→ **Task material**
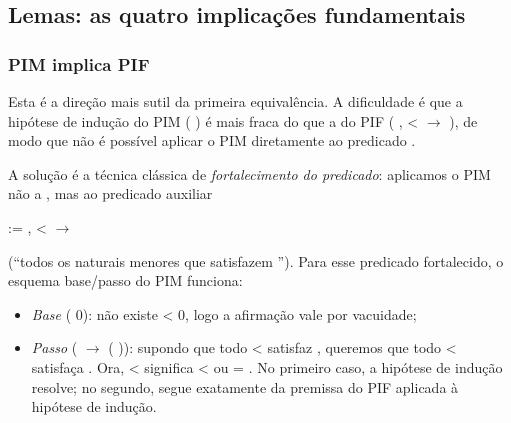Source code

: \subsection{Lemas: as quatro implicações fundamentais}




\subsubsection{PIM implica PIF}




    Esta é a direção mais sutil da primeira equivalência. A
    dificuldade é que a hipótese de indução do PIM ( ) é mais
    fraca do que a do PIF (\coqdockw{\ensuremath{\forall}} ,  <  \ensuremath{\rightarrow}  ), de modo que
    não é possível aplicar o PIM diretamente ao predicado .


    A solução é a técnica clássica de \textit{fortalecimento do predicado}:
    aplicamos o PIM não a , mas ao predicado auxiliar


      := \coqdockw{\ensuremath{\forall}} ,  <  \ensuremath{\rightarrow}  


    (``todos os naturais menores que  satisfazem ''). Para esse
    predicado fortalecido, o esquema base/passo do PIM funciona:



\begin{itemize}
\item  \textit{Base} ( 0): não existe  < 0, logo a afirmação vale por
      vacuidade;



\item  \textit{Passo} (  \ensuremath{\rightarrow}  ( )): supondo que todo  <  satisfaz
      , queremos que todo  <   satisfaça . Ora,  <  
      significa  <  ou  = . No primeiro caso, a hipótese de
      indução resolve; no segundo,   segue exatamente da premissa
      do PIF aplicada à hipótese de indução.

\end{itemize}



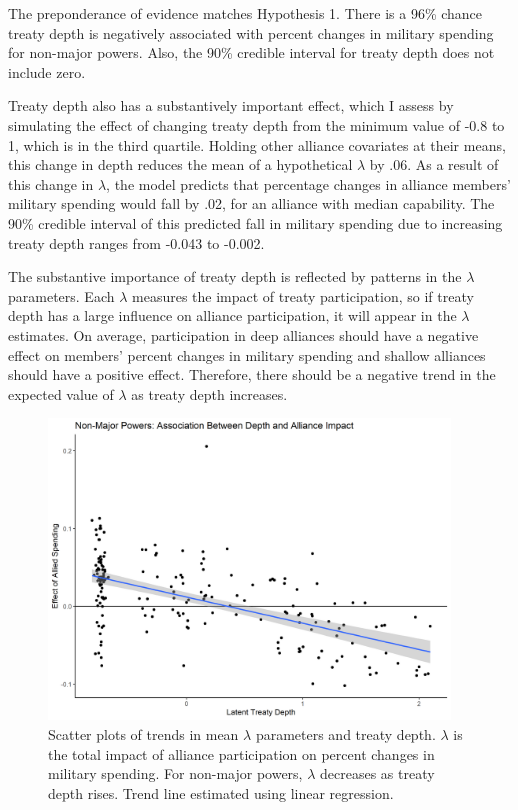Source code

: \documentclass[12pt]{article}
\begin{document}
The preponderance of evidence matches Hypothesis 1. 
There is a 96\% chance treaty depth is negatively associated with percent changes in military spending for non-major powers.
Also, the 90\% credible interval for treaty depth does not include zero. 


Treaty depth also has a substantively important effect, which I assess by simulating the effect of changing treaty depth from the minimum value of -0.8 to 1, which is in the third quartile. 
Holding other alliance covariates at their means, this change in depth reduces the mean of a hypothetical $\lambda$ by .06.
As a result of this change in $\lambda$, the model predicts that percentage changes in alliance members' military spending would fall by .02, for an alliance with median capability. 
The 90\% credible interval of this predicted fall in military spending due to increasing treaty depth ranges from -0.043 to -0.002. 


The substantive importance of treaty depth is reflected by patterns in the $\lambda$ parameters. 
Each $\lambda$ measures the impact of treaty participation, so if treaty depth has a large influence on alliance participation, it will appear in the $\lambda$ estimates. 
On average, participation in deep alliances should have a negative effect on members' percent changes in military spending and shallow alliances should have a positive effect.
Therefore, there should be a negative trend in the expected value of $\lambda$ as treaty depth increases.


\begin{figure}[htbp]
	\centering
		\includegraphics[width=0.95\textwidth]{../figures/lambda-ld-nonmaj.png}
	\caption{Scatter plots of trends in mean $\lambda$ parameters and treaty depth. $\lambda$ is the total impact of alliance participation on percent changes in military spending. For non-major powers, $\lambda$ decreases as treaty depth rises. Trend line estimated using linear regression.}
	\label{fig:lambda-ld-nonmaj}
\end{figure}
\end{document}
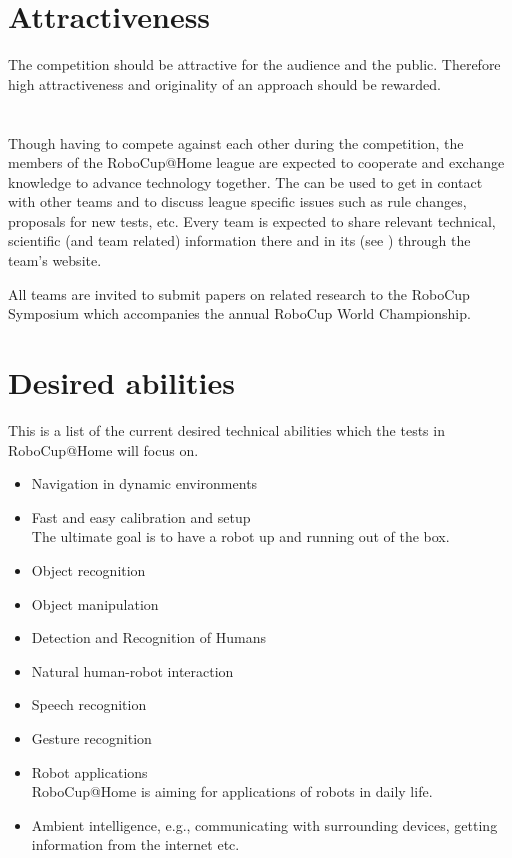 \section{Attractiveness}
\label{concept:attractiveness}
The competition should be attractive for the audience and the public. Therefore high attractiveness and originality of an approach should be rewarded.

\section{}
\label{concept:community}
Though having to compete against each other during the competition, the members of the RoboCup@Home league are expected to cooperate and exchange knowledge to advance technology together. The  can be used to get in contact with other teams and to discuss league specific issues such as rule changes, proposals for new tests, etc.
Every team is expected to share relevant technical, scientific (and team related) information there and in its  (see ) through the team's website.

All teams are invited to submit papers on related research to the RoboCup Symposium which accompanies the annual RoboCup World Championship.

\section{Desired abilities}
\label{concept:desired_abilities}
This is a list of the current desired technical abilities which the tests in RoboCup@Home will focus on.

\begin{itemize}
\item Navigation in dynamic environments
\item Fast and easy calibration and setup \\ The ultimate goal is to have a robot up and running out of the box.
\item Object recognition
\item Object manipulation
\item Detection and Recognition of Humans
\item Natural human-robot interaction
\item Speech recognition
\item Gesture recognition
\item Robot applications \\ RoboCup@Home is aiming for applications of robots in daily life.
\item Ambient intelligence, e.g., communicating with surrounding devices, getting information from the internet etc.
\end{itemize}


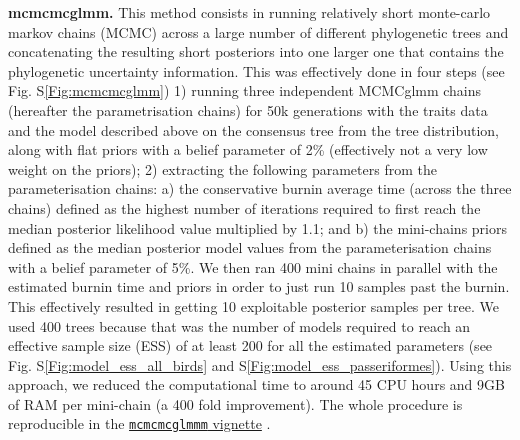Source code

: \documentclass[12pt,letterpaper]{article}
\begin{document}
\textbf{mcmcmcglmm.}
This method consists in running relatively short monte-carlo markov chains (MCMC) across a large number of different phylogenetic trees and concatenating the resulting short posteriors into one larger one that contains the phylogenetic uncertainty information.
This was effectively done in four steps (see Fig. S\ref{Fig:mcmcmcglmm})
1) running three independent MCMCglmm chains (hereafter the parametrisation chains) for 50k generations with the traits data and the model described above on the consensus tree from the tree distribution, along with flat priors with a belief parameter of 2\% (effectively not a very low weight on the priors);
2) extracting the following parameters from the parameterisation chains:
a) the conservative burnin average time (across the three chains) defined as the highest number of iterations required to first reach the median posterior likelihood value multiplied by 1.1; and
b) the mini-chains priors defined as the median posterior model values from the parameterisation chains with a belief parameter of 5\%.
We then ran 400 mini chains in parallel with the estimated burnin time and priors in order to just run 10 samples past the burnin.
This effectively resulted in getting 10 exploitable posterior samples per tree.
We used 400 trees because that was the number of models required to reach an effective sample size (ESS) of at least 200 for all the estimated parameters (see Fig. S\ref{Fig:model_ess_all_birds} and S\ref{Fig:model_ess_passeriformes}).
Using this approach, we reduced the computational time to around 45 CPU hours and 9GB of RAM per mini-chain (a 400 fold improvement).
The whole procedure is reproducible in the \href{https://raw.rawgit.net/TGuillerme/mcmcmcglmmm/main/inst/MCMCglmm_mini_chains.html}{\texttt{mcmcmcglmmm} vignette} \cite{mcmcmcglmmm}.
\end{document}
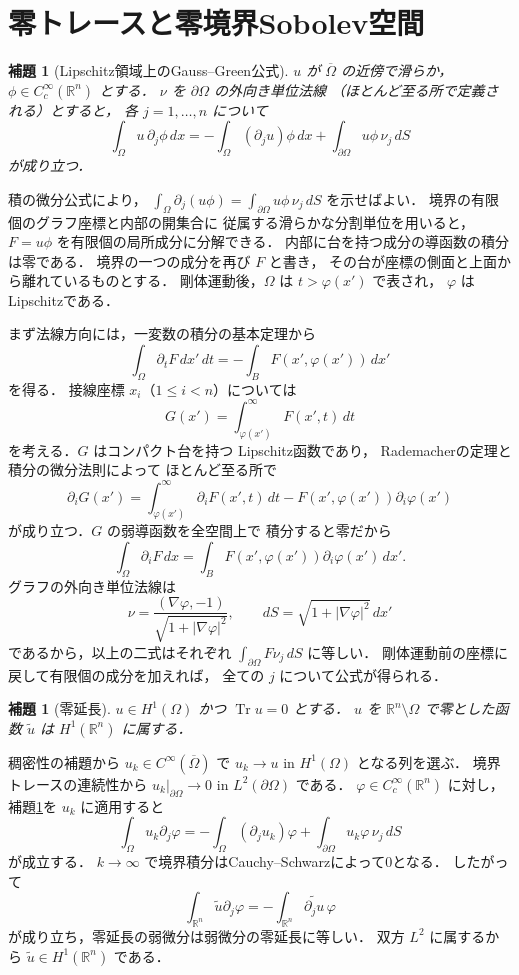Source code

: \documentclass[a5paper,10pt,onecolumn]{jsarticle}
\makeatletter
\theoremstyle{mathnotetheorem}
\newtheorem{lemma}[theorem]{補題}
\renewcommand{\proofname}{証明}
\renewenvironment{proof}[1][\proofname]{%
  \par\pushQED{\qed}\normalfont\topsep4\p@\@plus2\p@\relax
  \trivlist\item[\hskip\labelsep\bfseries #1]\ignorespaces
}{\popQED\endtrivlist\@endpefalse}
\makeatother
\begin{document}
\section{零トレースと零境界Sobolev空間}
\begin{lemma}[Lipschitz領域上のGauss--Green公式]
\label{lem:lip-green}
$u$ が $\overline\Omega$ の近傍で滑らか，
$\phi\in C_c^\infty(\mathbb R^n)$ とする．
$\nu$ を $\partial\Omega$ の外向き単位法線
（ほとんど至る所で定義される）とすると，
各 $j=1,\ldots,n$ について
\[
 \int_\Omega u\,\partial_j\phi\,dx
 =-\int_\Omega(\partial_ju)\phi\,dx
 +\int_{\partial\Omega}u\phi\,\nu_j\,dS
\]
が成り立つ．
\end{lemma}
\begin{proof}
積の微分公式により，
$\int_\Omega\partial_j(u\phi)
=\int_{\partial\Omega}u\phi\,\nu_j\,dS$
を示せばよい．
境界の有限個のグラフ座標と内部の開集合に
従属する滑らかな分割単位を用いると，
$F=u\phi$ を有限個の局所成分に分解できる．
内部に台を持つ成分の導函数の積分は零である．
境界の一つの成分を再び $F$ と書き，
その台が座標の側面と上面から離れているものとする．
剛体運動後，$\Omega$ は
$t>\varphi(x')$ で表され，
$\varphi$ はLipschitzである．

まず法線方向には，一変数の積分の基本定理から
\[
 \int_{\Omega}\partial_tF\,dx'\,dt
 =-\int_B F(x',\varphi(x'))\,dx'
\]
を得る．
接線座標 $x_i$（$1\le i<n$）については
\[
 G(x')=\int_{\varphi(x')}^\infty F(x',t)\,dt
\]
を考える．$G$ はコンパクト台を持つ
Lipschitz函数であり，
Rademacherの定理と積分の微分法則によって
ほとんど至る所で
\[
 \partial_iG(x')
 =\int_{\varphi(x')}^\infty\partial_iF(x',t)\,dt
 -F(x',\varphi(x'))\partial_i\varphi(x')
\]
が成り立つ．$G$ の弱導函数を全空間上で
積分すると零だから
\[
 \int_\Omega\partial_iF\,dx
 =\int_BF(x',\varphi(x'))\partial_i\varphi(x')\,dx'.
\]
グラフの外向き単位法線は
\[
 \nu=\frac{(\nabla\varphi,-1)}
           {\sqrt{1+|\nabla\varphi|^2}},
 \qquad
 dS=\sqrt{1+|\nabla\varphi|^2}\,dx'
\]
であるから，以上の二式はそれぞれ
$\int_{\partial\Omega}F\nu_j\,dS$ に等しい．
剛体運動前の座標に戻して有限個の成分を加えれば，
全ての $j$ について公式が得られる．
\end{proof}

\begin{lemma}[零延長]
$u\in H^1(\Omega)$ かつ $\operatorname{Tr}u=0$ とする．
$u$ を $\mathbb R^n\setminus\Omega$ で零とした函数
$\widetilde u$ は $H^1(\mathbb R^n)$ に属する．
\end{lemma}
\begin{proof}
稠密性の補題から $u_k\in C^\infty(\overline\Omega)$ で
$u_k\to u$ in $H^1(\Omega)$ となる列を選ぶ．
境界トレースの連続性から
$u_k|_{\partial\Omega}\to0$ in $L^2(\partial\Omega)$ である．
$\varphi\in C_c^\infty(\mathbb R^n)$ に対し，
補題\ref{lem:lip-green}を $u_k$ に適用すると
\[
 \int_\Omega u_k\partial_j\varphi
 =-\int_\Omega (\partial_j u_k)\varphi
   +\int_{\partial\Omega}u_k\varphi\,\nu_j\,dS
\]
が成立する．
$k\to\infty$ で境界積分はCauchy--Schwarzによって0となる．
したがって
\[
 \int_{\mathbb R^n}\widetilde u\partial_j\varphi
 =-\int_{\mathbb R^n}
   \widetilde{\partial_j u}\,\varphi
\]
が成り立ち，零延長の弱微分は弱微分の零延長に等しい．
双方 $L^2$ に属するから $\widetilde u\in H^1(\mathbb R^n)$ である．
\end{proof}
\end{document}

→ **What to produce**
Would you transcribe, exactly, the lines running from the one that contains "は $H^1(\mathbb R^n)$ に属する．" through the final line of the listing above? Include both ends and nothing else.

→ **Exercise solution**
$\widetilde u$ は $H^1(\mathbb R^n)$ に属する．
\end{lemma}
\begin{proof}
稠密性の補題から $u_k\in C^\infty(\overline\Omega)$ で
$u_k\to u$ in $H^1(\Omega)$ となる列を選ぶ．
境界トレースの連続性から
$u_k|_{\partial\Omega}\to0$ in $L^2(\partial\Omega)$ である．
$\varphi\in C_c^\infty(\mathbb R^n)$ に対し，
補題\ref{lem:lip-green}を $u_k$ に適用すると
\[
 \int_\Omega u_k\partial_j\varphi
 =-\int_\Omega (\partial_j u_k)\varphi
   +\int_{\partial\Omega}u_k\varphi\,\nu_j\,dS
\]
が成立する．
$k\to\infty$ で境界積分はCauchy--Schwarzによって0となる．
したがって
\[
 \int_{\mathbb R^n}\widetilde u\partial_j\varphi
 =-\int_{\mathbb R^n}
   \widetilde{\partial_j u}\,\varphi
\]
が成り立ち，零延長の弱微分は弱微分の零延長に等しい．
双方 $L^2$ に属するから $\widetilde u\in H^1(\mathbb R^n)$ である．
\end{proof}
\end{document}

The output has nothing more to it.